TASK ITEM => Retype, word for word, every line of the records below starting at the one that contains "gibi), bu durumda" and ending at the one that contains "Merkezi Limit Teorisi biraz"; include both of those lines and nothing more.

(Plain-text document sources)
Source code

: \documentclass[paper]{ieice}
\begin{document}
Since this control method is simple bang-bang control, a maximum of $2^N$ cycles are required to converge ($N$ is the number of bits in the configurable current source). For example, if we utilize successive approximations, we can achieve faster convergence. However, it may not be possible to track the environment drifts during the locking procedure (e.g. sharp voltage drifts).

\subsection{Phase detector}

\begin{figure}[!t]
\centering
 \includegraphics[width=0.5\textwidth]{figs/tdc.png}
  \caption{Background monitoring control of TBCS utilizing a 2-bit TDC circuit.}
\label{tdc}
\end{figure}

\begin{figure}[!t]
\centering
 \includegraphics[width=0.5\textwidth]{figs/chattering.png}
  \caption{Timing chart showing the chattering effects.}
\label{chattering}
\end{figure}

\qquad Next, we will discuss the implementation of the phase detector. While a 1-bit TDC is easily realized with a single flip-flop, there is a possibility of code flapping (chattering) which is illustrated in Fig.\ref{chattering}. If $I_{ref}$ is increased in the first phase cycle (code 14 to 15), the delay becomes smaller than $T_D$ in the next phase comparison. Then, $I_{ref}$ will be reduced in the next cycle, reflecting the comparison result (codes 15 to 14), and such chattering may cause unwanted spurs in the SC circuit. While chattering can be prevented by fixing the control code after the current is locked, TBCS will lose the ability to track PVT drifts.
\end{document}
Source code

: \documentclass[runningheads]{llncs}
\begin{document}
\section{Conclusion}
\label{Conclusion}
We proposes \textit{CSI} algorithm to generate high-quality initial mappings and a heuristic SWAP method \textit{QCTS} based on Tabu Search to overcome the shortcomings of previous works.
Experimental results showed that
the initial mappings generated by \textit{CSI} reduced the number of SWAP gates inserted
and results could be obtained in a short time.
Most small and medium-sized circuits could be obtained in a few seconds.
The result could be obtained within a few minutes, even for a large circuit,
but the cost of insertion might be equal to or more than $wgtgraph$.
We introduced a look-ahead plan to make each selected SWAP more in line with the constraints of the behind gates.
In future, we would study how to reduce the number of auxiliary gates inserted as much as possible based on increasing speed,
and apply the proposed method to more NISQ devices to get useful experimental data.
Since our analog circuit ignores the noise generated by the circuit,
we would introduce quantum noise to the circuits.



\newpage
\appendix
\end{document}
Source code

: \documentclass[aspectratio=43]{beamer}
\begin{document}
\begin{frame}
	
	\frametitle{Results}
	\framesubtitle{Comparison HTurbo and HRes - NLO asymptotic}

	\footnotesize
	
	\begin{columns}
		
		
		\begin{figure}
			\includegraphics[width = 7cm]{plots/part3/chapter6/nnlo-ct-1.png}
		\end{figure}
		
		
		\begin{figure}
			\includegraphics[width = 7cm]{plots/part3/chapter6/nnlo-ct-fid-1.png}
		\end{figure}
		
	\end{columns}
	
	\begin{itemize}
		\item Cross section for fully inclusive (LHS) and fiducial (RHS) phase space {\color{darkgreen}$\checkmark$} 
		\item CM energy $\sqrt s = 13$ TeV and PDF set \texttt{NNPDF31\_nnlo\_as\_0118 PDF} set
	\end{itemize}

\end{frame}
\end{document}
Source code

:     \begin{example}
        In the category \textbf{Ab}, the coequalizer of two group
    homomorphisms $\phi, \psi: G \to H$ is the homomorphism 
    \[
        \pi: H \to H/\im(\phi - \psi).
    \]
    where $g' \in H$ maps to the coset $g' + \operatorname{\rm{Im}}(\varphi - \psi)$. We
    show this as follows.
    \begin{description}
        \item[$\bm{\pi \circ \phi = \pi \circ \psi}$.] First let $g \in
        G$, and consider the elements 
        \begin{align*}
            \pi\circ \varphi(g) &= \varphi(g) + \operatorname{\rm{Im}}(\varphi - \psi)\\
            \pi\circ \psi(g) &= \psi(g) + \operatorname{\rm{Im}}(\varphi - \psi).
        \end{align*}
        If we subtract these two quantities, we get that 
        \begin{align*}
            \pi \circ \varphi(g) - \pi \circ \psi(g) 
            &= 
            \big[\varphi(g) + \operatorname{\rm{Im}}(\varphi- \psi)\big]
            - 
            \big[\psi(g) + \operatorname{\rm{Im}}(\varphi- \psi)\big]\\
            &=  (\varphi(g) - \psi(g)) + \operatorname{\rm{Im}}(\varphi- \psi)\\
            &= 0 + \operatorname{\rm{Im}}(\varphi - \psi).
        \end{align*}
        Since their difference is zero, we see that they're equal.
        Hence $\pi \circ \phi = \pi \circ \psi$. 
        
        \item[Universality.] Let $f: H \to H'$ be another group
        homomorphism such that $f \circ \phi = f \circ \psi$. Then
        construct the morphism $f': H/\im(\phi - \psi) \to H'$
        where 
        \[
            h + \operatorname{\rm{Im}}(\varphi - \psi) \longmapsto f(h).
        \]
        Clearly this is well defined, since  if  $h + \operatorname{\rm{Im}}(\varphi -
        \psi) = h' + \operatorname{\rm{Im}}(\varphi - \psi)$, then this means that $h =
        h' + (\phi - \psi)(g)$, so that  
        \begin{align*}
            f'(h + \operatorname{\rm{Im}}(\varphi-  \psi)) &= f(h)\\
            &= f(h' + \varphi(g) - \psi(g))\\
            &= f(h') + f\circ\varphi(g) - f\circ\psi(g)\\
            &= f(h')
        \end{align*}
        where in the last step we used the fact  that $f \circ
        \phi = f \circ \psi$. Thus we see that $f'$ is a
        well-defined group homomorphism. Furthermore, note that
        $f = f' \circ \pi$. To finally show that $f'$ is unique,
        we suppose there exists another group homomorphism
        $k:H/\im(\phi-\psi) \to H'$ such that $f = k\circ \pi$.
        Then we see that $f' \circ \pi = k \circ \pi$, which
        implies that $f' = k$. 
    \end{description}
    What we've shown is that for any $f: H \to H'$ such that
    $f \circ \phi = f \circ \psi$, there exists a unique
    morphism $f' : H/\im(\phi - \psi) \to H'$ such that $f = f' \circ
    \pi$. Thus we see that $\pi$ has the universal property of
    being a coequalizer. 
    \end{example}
* * *
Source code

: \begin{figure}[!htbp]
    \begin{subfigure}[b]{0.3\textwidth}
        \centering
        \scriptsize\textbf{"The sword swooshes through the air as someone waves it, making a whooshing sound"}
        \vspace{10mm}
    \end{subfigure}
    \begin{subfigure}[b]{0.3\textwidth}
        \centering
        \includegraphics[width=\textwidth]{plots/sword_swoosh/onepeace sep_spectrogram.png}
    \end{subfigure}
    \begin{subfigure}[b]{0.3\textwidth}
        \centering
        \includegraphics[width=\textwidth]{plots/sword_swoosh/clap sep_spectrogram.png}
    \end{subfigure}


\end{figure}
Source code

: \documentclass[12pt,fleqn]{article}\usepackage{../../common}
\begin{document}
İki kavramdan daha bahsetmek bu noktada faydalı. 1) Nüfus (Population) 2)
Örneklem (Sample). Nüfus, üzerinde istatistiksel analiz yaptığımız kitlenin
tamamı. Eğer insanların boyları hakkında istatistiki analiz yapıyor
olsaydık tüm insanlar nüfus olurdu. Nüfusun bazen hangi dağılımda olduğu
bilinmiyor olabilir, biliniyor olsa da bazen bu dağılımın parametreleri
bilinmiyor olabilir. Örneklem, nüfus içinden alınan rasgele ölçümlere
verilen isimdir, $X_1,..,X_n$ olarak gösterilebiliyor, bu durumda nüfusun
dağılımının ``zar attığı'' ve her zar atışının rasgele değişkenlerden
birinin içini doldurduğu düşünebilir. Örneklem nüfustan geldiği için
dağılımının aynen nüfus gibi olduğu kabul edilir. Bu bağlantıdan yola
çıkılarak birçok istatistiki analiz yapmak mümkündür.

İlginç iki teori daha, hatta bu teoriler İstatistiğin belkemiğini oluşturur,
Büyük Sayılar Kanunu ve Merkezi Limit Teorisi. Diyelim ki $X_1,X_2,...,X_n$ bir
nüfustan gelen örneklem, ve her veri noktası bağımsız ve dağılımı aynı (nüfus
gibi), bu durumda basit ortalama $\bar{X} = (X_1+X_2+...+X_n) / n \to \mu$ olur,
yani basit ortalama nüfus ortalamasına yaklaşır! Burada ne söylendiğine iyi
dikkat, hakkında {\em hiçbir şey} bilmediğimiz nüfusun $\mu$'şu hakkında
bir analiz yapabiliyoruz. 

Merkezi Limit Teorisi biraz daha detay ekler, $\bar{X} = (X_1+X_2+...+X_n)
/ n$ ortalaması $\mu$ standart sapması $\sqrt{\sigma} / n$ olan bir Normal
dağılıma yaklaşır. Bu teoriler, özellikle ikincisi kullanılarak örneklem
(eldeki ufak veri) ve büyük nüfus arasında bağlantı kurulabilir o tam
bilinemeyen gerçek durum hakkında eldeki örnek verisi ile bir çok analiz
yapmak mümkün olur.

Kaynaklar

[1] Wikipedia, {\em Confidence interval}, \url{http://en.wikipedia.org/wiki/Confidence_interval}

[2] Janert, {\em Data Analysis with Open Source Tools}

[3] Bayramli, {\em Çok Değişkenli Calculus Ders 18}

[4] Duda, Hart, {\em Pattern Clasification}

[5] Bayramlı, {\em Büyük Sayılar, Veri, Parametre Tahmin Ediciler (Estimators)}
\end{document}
* * *
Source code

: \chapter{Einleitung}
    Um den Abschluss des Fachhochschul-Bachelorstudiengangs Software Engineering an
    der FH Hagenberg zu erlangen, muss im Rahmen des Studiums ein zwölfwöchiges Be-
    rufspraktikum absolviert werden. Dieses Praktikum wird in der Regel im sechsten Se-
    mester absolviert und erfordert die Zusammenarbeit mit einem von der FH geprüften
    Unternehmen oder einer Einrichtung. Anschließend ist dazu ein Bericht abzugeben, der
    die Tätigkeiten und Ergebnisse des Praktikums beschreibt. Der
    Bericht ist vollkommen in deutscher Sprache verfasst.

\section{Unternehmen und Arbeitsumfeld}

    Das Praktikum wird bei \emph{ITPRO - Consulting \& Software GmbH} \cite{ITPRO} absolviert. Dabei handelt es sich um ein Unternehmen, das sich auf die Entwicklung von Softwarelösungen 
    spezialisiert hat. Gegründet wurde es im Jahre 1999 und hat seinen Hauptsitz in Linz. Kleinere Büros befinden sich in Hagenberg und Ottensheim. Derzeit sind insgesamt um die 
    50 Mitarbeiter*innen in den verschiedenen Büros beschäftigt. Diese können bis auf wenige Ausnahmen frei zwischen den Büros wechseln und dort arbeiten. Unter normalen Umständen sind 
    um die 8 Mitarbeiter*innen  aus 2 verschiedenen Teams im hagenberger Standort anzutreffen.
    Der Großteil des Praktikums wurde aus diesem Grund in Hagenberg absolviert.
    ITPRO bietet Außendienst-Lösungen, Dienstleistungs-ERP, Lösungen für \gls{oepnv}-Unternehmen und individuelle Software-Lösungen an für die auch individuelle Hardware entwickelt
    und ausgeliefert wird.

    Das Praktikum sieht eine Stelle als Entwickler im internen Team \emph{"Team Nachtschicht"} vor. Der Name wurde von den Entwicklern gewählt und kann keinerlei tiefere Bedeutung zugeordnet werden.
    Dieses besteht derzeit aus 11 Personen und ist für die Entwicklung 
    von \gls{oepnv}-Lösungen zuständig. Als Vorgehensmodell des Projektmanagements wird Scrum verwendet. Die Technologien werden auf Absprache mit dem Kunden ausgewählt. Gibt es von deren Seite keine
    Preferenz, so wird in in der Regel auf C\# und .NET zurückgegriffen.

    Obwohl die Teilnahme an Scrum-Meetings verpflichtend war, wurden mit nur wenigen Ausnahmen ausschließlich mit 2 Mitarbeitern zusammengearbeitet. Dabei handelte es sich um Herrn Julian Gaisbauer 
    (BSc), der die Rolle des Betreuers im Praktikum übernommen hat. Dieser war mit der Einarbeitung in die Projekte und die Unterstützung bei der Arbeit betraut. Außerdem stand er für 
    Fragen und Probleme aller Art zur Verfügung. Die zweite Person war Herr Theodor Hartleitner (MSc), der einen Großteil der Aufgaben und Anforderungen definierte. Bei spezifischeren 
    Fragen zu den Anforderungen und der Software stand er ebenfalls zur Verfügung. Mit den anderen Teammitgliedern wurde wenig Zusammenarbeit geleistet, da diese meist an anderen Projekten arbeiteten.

WRITTEN ANSWER =>
gibi), bu durumda basit ortalama $\bar{X} = (X_1+X_2+...+X_n) / n \to \mu$ olur,
yani basit ortalama nüfus ortalamasına yaklaşır! Burada ne söylendiğine iyi
dikkat, hakkında {\em hiçbir şey} bilmediğimiz nüfusun $\mu$'şu hakkında
bir analiz yapabiliyoruz. 

Merkezi Limit Teorisi biraz daha detay ekler, $\bar{X} = (X_1+X_2+...+X_n)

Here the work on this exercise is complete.